### ACTIVITY
Write all of the entries out again exactly.

┌─ DATA LISTING

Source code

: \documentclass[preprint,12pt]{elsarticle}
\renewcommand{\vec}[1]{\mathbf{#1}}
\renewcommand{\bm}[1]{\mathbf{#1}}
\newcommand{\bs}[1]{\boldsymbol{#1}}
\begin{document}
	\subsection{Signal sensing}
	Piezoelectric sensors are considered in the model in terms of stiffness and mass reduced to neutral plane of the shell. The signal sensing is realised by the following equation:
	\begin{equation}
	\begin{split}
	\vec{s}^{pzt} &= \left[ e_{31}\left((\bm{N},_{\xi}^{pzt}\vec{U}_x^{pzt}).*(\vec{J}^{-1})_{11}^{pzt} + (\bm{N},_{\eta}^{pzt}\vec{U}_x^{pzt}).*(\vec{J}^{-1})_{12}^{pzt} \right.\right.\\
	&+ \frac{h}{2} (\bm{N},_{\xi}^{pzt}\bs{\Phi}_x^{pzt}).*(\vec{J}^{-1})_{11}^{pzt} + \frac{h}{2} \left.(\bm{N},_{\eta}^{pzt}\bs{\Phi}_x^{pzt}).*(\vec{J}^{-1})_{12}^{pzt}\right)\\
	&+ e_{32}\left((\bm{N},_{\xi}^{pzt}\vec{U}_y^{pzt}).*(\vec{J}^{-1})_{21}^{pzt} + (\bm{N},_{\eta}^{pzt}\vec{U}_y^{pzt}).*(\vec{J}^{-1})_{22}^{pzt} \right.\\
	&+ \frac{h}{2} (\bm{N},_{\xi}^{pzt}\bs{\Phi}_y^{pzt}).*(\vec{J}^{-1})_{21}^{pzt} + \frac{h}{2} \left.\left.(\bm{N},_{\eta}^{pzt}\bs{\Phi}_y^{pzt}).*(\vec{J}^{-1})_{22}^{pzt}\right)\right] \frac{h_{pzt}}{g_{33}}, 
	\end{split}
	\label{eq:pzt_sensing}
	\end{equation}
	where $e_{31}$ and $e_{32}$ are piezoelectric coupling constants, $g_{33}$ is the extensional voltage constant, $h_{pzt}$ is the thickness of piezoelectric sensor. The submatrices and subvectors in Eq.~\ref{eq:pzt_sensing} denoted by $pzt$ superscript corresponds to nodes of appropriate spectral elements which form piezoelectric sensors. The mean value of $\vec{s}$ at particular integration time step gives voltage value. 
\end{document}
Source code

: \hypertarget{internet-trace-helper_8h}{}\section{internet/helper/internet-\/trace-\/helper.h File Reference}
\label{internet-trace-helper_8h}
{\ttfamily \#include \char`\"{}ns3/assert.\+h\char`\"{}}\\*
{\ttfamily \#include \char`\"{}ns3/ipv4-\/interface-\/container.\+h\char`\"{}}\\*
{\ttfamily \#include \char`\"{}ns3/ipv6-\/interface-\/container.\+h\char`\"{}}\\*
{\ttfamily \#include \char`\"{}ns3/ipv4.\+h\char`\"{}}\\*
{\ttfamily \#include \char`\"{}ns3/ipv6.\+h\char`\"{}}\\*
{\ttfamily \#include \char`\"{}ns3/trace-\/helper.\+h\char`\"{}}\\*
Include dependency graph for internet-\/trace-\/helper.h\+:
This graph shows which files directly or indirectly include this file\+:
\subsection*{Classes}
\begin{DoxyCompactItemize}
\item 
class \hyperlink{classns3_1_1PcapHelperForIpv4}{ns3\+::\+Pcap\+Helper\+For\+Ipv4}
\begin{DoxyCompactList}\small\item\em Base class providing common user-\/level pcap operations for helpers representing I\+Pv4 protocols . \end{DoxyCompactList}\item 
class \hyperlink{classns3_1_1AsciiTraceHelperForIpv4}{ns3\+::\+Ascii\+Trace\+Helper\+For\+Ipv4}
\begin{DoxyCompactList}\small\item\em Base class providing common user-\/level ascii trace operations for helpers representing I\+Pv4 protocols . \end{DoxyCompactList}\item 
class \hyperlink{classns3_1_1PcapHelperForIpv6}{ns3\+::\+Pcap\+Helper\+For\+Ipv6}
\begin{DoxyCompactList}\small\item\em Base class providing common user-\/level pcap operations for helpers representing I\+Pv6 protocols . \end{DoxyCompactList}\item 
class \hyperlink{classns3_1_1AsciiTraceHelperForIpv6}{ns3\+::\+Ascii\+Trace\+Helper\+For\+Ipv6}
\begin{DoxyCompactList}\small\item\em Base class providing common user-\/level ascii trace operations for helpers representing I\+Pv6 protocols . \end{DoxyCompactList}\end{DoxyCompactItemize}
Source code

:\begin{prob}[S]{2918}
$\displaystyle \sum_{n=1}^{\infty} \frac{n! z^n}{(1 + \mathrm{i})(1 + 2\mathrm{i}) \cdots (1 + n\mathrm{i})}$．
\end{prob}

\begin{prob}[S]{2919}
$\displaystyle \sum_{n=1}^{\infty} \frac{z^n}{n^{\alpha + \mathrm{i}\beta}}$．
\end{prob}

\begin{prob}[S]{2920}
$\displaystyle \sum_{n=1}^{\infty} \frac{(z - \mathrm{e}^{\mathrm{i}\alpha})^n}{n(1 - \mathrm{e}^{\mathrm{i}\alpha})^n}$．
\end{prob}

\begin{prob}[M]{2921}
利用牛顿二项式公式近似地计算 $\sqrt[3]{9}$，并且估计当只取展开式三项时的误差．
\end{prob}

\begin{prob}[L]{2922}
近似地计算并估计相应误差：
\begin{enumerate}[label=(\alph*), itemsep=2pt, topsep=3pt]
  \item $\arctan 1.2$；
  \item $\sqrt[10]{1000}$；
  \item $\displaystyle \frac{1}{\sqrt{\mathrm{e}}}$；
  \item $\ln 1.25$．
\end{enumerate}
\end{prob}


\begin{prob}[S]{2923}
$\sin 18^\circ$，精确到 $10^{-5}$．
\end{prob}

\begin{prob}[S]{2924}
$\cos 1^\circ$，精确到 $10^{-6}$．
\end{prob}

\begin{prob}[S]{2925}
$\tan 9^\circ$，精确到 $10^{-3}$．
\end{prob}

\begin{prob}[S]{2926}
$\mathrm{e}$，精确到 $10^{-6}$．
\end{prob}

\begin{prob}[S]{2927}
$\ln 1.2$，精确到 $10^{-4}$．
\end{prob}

└─

### RESULT OF THE EXERCISE
Source code

: \documentclass[preprint,12pt]{elsarticle}
\renewcommand{\vec}[1]{\mathbf{#1}}
\renewcommand{\bm}[1]{\mathbf{#1}}
\newcommand{\bs}[1]{\boldsymbol{#1}}
\begin{document}
	\subsection{Signal sensing}
	Piezoelectric sensors are considered in the model in terms of stiffness and mass reduced to neutral plane of the shell. The signal sensing is realised by the following equation:
	\begin{equation}
	\begin{split}
	\vec{s}^{pzt} &= \left[ e_{31}\left((\bm{N},_{\xi}^{pzt}\vec{U}_x^{pzt}).*(\vec{J}^{-1})_{11}^{pzt} + (\bm{N},_{\eta}^{pzt}\vec{U}_x^{pzt}).*(\vec{J}^{-1})_{12}^{pzt} \right.\right.\\
	&+ \frac{h}{2} (\bm{N},_{\xi}^{pzt}\bs{\Phi}_x^{pzt}).*(\vec{J}^{-1})_{11}^{pzt} + \frac{h}{2} \left.(\bm{N},_{\eta}^{pzt}\bs{\Phi}_x^{pzt}).*(\vec{J}^{-1})_{12}^{pzt}\right)\\
	&+ e_{32}\left((\bm{N},_{\xi}^{pzt}\vec{U}_y^{pzt}).*(\vec{J}^{-1})_{21}^{pzt} + (\bm{N},_{\eta}^{pzt}\vec{U}_y^{pzt}).*(\vec{J}^{-1})_{22}^{pzt} \right.\\
	&+ \frac{h}{2} (\bm{N},_{\xi}^{pzt}\bs{\Phi}_y^{pzt}).*(\vec{J}^{-1})_{21}^{pzt} + \frac{h}{2} \left.\left.(\bm{N},_{\eta}^{pzt}\bs{\Phi}_y^{pzt}).*(\vec{J}^{-1})_{22}^{pzt}\right)\right] \frac{h_{pzt}}{g_{33}}, 
	\end{split}
	\label{eq:pzt_sensing}
	\end{equation}
	where $e_{31}$ and $e_{32}$ are piezoelectric coupling constants, $g_{33}$ is the extensional voltage constant, $h_{pzt}$ is the thickness of piezoelectric sensor. The submatrices and subvectors in Eq.~\ref{eq:pzt_sensing} denoted by $pzt$ superscript corresponds to nodes of appropriate spectral elements which form piezoelectric sensors. The mean value of $\vec{s}$ at particular integration time step gives voltage value. 
\end{document}
Source code

: \hypertarget{internet-trace-helper_8h}{}\section{internet/helper/internet-\/trace-\/helper.h File Reference}
\label{internet-trace-helper_8h}
{\ttfamily \#include \char`\"{}ns3/assert.\+h\char`\"{}}\\*
{\ttfamily \#include \char`\"{}ns3/ipv4-\/interface-\/container.\+h\char`\"{}}\\*
{\ttfamily \#include \char`\"{}ns3/ipv6-\/interface-\/container.\+h\char`\"{}}\\*
{\ttfamily \#include \char`\"{}ns3/ipv4.\+h\char`\"{}}\\*
{\ttfamily \#include \char`\"{}ns3/ipv6.\+h\char`\"{}}\\*
{\ttfamily \#include \char`\"{}ns3/trace-\/helper.\+h\char`\"{}}\\*
Include dependency graph for internet-\/trace-\/helper.h\+:
This graph shows which files directly or indirectly include this file\+:
\subsection*{Classes}
\begin{DoxyCompactItemize}
\item 
class \hyperlink{classns3_1_1PcapHelperForIpv4}{ns3\+::\+Pcap\+Helper\+For\+Ipv4}
\begin{DoxyCompactList}\small\item\em Base class providing common user-\/level pcap operations for helpers representing I\+Pv4 protocols . \end{DoxyCompactList}\item 
class \hyperlink{classns3_1_1AsciiTraceHelperForIpv4}{ns3\+::\+Ascii\+Trace\+Helper\+For\+Ipv4}
\begin{DoxyCompactList}\small\item\em Base class providing common user-\/level ascii trace operations for helpers representing I\+Pv4 protocols . \end{DoxyCompactList}\item 
class \hyperlink{classns3_1_1PcapHelperForIpv6}{ns3\+::\+Pcap\+Helper\+For\+Ipv6}
\begin{DoxyCompactList}\small\item\em Base class providing common user-\/level pcap operations for helpers representing I\+Pv6 protocols . \end{DoxyCompactList}\item 
class \hyperlink{classns3_1_1AsciiTraceHelperForIpv6}{ns3\+::\+Ascii\+Trace\+Helper\+For\+Ipv6}
\begin{DoxyCompactList}\small\item\em Base class providing common user-\/level ascii trace operations for helpers representing I\+Pv6 protocols . \end{DoxyCompactList}\end{DoxyCompactItemize}
Source code

:\begin{prob}[S]{2918}
$\displaystyle \sum_{n=1}^{\infty} \frac{n! z^n}{(1 + \mathrm{i})(1 + 2\mathrm{i}) \cdots (1 + n\mathrm{i})}$．
\end{prob}

\begin{prob}[S]{2919}
$\displaystyle \sum_{n=1}^{\infty} \frac{z^n}{n^{\alpha + \mathrm{i}\beta}}$．
\end{prob}

\begin{prob}[S]{2920}
$\displaystyle \sum_{n=1}^{\infty} \frac{(z - \mathrm{e}^{\mathrm{i}\alpha})^n}{n(1 - \mathrm{e}^{\mathrm{i}\alpha})^n}$．
\end{prob}

\begin{prob}[M]{2921}
利用牛顿二项式公式近似地计算 $\sqrt[3]{9}$，并且估计当只取展开式三项时的误差．
\end{prob}

\begin{prob}[L]{2922}
近似地计算并估计相应误差：
\begin{enumerate}[label=(\alph*), itemsep=2pt, topsep=3pt]
  \item $\arctan 1.2$；
  \item $\sqrt[10]{1000}$；
  \item $\displaystyle \frac{1}{\sqrt{\mathrm{e}}}$；
  \item $\ln 1.25$．
\end{enumerate}
\end{prob}


\begin{prob}[S]{2923}
$\sin 18^\circ$，精确到 $10^{-5}$．
\end{prob}

\begin{prob}[S]{2924}
$\cos 1^\circ$，精确到 $10^{-6}$．
\end{prob}

\begin{prob}[S]{2925}
$\tan 9^\circ$，精确到 $10^{-3}$．
\end{prob}

\begin{prob}[S]{2926}
$\mathrm{e}$，精确到 $10^{-6}$．
\end{prob}

\begin{prob}[S]{2927}
$\ln 1.2$，精确到 $10^{-4}$．
\end{prob}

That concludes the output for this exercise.